╭─ INFORMATION PROVIDED

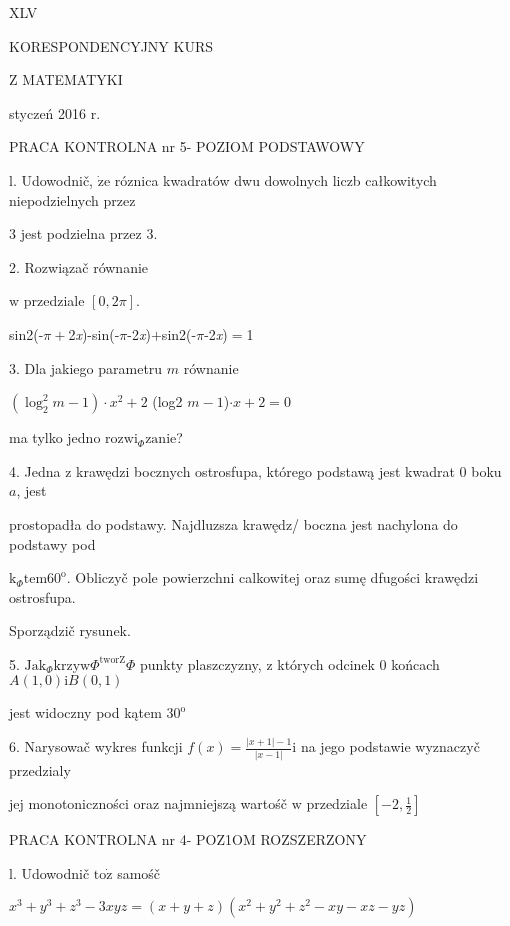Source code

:\documentclass[a4paper,12pt]{article}
\begin{document}
XLV

KORESPONDENCYJNY KURS

Z MATEMATYKI

styczeń 2016 r.

PRACA KONTROLNA nr 5- POZIOM PODSTAWOWY

l. Udowodnič, $\dot{\mathrm{z}}\mathrm{e}$ róznica kwadratów dwu dowolnych liczb całkowitych niepodzielnych przez

3 jest podzielna przez 3.

2. Rozwiązač równanie

$\mathrm{w}$ przedziale $[0,2\pi].$

sin2(-$\pi+$2{\it x})-sin(-$\pi$-2{\it x})$+$sin2(-$\pi$-2{\it x})$=$1

3. Dla jakiego parametru $m$ równanie

$(\log_{2}^{2}m-1)\cdot x^{2}+2$ (log2 $m-1$)$\cdot x+2=0$

ma tylko jedno $\mathrm{r}\mathrm{o}\mathrm{z}\mathrm{w}\mathrm{i}_{\Phi}\mathrm{z}\mathrm{a}\mathrm{n}\mathrm{i}\mathrm{e}$?

4. Jedna $\mathrm{z}$ krawędzi bocznych ostrosfupa, którego podstawą jest kwadrat $0$ boku $a$, jest

prostopadła do podstawy. Najdluzsza krawędz/ boczna jest nachylona do podstawy pod

$\mathrm{k}_{\Phi}\mathrm{t}\mathrm{e}\mathrm{m}60^{\mathrm{o}}$. Obliczyč pole powierzchni calkowitej oraz sumę dfugości krawędzi ostrosfupa.

Sporządzič rysunek.

5. $\mathrm{J}\mathrm{a}\mathrm{k}_{\Phi}\mathrm{k}\mathrm{r}\mathrm{z}\mathrm{y}\mathrm{w}\Phi^{\mathrm{t}\mathrm{w}\mathrm{o}\mathrm{r}\mathrm{Z}}\Phi$ punkty plaszczyzny, $\mathrm{z}$ których odcinek $0$ końcach $A(1,0)\mathrm{i}B(0,1)$

jest widoczny pod kątem $30^{\mathrm{o}}$

6. Narysowač wykres funkcji $f(x)=\displaystyle \frac{|x+1|-1}{|x-1|}\mathrm{i}$ na jego podstawie wyznaczyč przedzialy

jej monotoniczności oraz najmniejszą wartośč $\mathrm{w}$ przedziale $[-2,\displaystyle \frac{1}{2}]$




PRACA KONTROLNA nr 4- POZ1OM ROZSZERZONY

l. Udowodnič $\mathrm{t}\mathrm{o}\dot{\mathrm{z}}$ samośč

$x^{3}+y^{3}+z^{3}-3xyz=(x+y+z)(x^{2}+y^{2}+z^{2}-xy-xz-yz)$
\end{document}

╰─

■ **AIM OF THE TASK**
Please copy each line of the records above that holds the word "krawędzi".

■ **YOUR SOLUTION**
4. Jedna $\mathrm{z}$ krawędzi bocznych ostrosfupa, którego podstawą jest kwadrat $0$ boku $a$, jest
$\mathrm{k}_{\Phi}\mathrm{t}\mathrm{e}\mathrm{m}60^{\mathrm{o}}$. Obliczyč pole powierzchni calkowitej oraz sumę dfugości krawędzi ostrosfupa.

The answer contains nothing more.